## What is being asked
Go through the material below, find each line with the word "vercel", and copy those lines.

= Beginning of Section =

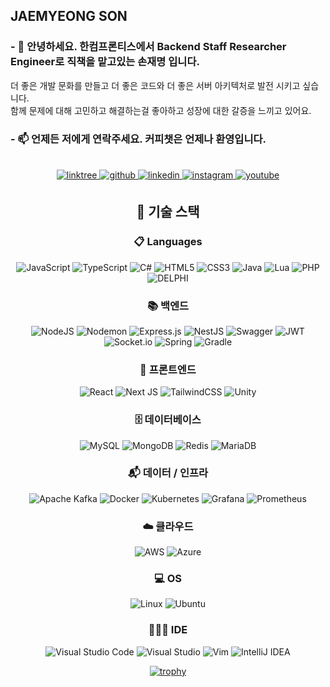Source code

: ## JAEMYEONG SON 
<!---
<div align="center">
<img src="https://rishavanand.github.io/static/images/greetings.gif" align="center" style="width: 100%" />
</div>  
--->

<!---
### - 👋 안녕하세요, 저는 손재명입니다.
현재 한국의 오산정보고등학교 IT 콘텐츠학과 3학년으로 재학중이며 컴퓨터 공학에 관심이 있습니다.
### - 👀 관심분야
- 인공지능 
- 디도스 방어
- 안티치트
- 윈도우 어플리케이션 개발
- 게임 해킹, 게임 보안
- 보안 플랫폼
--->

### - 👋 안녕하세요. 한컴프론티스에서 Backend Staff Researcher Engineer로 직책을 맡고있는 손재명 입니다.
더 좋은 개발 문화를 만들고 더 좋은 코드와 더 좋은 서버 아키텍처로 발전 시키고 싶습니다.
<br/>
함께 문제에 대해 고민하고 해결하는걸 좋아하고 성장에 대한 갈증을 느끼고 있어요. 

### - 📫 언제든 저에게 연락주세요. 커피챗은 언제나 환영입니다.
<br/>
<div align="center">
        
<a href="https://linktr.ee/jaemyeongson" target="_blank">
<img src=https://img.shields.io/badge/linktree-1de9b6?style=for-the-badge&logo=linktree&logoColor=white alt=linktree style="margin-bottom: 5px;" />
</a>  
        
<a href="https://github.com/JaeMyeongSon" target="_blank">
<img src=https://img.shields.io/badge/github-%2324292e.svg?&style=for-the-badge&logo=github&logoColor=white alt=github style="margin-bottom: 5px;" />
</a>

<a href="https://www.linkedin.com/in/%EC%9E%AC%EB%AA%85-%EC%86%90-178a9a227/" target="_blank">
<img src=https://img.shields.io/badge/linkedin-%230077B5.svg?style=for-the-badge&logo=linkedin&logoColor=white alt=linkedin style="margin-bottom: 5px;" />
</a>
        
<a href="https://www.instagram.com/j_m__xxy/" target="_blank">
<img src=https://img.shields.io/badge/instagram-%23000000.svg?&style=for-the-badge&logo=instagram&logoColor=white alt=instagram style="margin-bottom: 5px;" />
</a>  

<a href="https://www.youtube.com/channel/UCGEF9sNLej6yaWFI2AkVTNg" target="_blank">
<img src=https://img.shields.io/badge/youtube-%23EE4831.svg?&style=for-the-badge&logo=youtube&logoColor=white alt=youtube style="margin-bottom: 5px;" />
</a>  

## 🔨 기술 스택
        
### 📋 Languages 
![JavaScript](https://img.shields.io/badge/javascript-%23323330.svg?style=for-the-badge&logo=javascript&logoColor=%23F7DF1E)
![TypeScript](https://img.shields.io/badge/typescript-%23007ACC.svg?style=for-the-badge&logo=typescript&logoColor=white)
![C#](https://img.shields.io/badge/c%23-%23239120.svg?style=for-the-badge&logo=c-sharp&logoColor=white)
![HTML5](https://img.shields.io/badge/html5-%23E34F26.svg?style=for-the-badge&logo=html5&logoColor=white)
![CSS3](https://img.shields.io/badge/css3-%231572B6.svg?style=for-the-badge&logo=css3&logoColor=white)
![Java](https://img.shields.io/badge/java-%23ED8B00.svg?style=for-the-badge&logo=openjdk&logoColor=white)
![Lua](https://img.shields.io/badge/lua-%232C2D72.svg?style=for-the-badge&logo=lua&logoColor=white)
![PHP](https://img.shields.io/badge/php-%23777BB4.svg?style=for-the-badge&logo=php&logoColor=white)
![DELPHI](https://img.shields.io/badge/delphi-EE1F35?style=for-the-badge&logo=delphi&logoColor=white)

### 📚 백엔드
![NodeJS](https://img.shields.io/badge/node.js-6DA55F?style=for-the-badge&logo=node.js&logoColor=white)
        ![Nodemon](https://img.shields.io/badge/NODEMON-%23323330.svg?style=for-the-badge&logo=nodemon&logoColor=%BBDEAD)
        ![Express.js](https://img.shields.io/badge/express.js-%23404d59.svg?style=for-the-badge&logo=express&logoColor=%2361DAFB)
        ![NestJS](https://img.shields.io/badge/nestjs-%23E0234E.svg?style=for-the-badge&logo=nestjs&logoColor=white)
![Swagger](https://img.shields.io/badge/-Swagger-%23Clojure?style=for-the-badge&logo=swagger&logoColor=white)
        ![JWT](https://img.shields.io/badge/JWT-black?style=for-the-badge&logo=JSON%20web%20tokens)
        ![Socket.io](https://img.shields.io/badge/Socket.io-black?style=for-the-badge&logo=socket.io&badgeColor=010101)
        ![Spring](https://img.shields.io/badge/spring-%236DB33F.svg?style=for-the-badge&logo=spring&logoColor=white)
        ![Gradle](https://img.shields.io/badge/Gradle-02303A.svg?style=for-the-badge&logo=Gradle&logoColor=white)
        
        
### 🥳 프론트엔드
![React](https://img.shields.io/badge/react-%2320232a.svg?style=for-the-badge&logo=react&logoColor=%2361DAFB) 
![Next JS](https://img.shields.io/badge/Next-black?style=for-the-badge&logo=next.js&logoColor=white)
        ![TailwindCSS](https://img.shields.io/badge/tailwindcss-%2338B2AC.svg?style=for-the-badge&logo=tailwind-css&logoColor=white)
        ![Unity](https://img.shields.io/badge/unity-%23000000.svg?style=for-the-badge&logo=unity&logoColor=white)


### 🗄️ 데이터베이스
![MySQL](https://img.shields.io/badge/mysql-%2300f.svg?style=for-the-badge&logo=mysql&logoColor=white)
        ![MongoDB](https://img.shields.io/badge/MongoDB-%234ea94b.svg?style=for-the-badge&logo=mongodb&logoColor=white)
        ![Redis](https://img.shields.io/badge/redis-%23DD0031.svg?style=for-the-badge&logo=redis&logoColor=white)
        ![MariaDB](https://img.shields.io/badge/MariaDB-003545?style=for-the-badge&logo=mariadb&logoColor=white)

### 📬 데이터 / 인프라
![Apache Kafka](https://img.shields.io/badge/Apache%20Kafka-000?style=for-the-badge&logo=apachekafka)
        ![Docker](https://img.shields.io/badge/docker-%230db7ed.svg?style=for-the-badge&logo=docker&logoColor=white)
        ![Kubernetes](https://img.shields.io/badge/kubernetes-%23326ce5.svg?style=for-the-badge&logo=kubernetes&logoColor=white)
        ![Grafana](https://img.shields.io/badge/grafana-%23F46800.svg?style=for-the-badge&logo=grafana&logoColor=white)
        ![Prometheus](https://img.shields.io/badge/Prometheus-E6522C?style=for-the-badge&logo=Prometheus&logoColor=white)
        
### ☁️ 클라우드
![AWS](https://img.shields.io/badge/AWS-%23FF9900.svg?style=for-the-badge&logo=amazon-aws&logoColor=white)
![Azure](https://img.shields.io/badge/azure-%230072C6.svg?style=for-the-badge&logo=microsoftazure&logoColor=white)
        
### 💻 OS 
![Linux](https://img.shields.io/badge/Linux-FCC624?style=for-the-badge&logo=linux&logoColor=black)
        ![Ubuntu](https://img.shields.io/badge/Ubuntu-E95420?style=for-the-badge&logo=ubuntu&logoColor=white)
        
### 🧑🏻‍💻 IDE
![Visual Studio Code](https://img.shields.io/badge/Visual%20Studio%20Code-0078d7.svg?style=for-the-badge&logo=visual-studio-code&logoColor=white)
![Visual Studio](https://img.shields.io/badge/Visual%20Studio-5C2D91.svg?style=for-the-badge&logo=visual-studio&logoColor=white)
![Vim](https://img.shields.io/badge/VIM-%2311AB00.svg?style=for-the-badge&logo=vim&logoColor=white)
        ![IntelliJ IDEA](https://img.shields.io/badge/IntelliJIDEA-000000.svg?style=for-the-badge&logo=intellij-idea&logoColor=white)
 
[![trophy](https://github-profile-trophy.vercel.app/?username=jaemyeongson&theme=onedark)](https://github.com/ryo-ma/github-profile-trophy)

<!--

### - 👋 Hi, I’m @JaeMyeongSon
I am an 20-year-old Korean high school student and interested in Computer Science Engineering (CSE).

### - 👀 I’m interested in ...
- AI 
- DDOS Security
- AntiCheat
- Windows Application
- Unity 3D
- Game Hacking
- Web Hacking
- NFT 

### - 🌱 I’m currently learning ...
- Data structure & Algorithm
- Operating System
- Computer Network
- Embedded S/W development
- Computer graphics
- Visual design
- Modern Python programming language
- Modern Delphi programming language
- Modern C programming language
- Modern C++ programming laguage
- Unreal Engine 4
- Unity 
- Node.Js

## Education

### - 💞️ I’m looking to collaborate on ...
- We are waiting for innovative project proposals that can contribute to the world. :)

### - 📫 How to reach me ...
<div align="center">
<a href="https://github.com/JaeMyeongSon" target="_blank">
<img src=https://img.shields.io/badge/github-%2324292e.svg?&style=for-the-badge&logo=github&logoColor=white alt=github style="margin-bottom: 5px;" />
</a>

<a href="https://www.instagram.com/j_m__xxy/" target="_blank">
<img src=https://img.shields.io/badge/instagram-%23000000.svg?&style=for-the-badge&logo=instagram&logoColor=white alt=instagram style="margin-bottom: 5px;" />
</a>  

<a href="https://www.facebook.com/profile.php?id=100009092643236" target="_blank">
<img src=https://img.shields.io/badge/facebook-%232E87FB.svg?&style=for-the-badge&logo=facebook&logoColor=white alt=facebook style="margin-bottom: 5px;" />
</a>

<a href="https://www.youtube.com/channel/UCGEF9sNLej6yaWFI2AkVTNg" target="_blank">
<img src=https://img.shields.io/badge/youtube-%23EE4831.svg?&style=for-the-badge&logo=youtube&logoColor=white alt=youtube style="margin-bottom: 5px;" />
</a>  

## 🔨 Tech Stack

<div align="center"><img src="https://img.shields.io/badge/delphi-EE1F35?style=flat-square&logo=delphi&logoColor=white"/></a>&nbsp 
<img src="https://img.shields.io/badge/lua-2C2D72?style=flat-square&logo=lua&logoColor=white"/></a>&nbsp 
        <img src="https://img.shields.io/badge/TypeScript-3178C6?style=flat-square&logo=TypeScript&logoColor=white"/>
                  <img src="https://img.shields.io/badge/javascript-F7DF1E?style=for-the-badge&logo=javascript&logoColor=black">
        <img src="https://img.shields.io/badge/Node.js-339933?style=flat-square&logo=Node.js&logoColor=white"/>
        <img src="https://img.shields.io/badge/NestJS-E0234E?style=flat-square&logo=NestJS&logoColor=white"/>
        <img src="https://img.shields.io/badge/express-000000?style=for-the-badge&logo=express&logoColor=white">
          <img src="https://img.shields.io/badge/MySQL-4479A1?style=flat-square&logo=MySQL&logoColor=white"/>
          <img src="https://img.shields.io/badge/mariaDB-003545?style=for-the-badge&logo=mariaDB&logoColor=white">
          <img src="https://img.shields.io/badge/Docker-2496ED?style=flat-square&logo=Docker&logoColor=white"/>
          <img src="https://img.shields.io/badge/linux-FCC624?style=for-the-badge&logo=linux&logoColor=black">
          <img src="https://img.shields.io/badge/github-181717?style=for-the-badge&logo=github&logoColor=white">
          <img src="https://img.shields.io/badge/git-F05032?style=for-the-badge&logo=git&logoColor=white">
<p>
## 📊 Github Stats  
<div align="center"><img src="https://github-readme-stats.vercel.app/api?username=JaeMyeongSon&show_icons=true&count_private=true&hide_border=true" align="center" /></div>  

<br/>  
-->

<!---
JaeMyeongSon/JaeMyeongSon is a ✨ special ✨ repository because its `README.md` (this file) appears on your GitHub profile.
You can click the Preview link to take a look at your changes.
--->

= End of Section =

## Written answer
[![trophy](https://github-profile-trophy.vercel.app/?username=jaemyeongson&theme=onedark)](https://github.com/ryo-ma/github-profile-trophy)
<div align="center"><img src="https://github-readme-stats.vercel.app/api?username=JaeMyeongSon&show_icons=true&count_private=true&hide_border=true" align="center" /></div>  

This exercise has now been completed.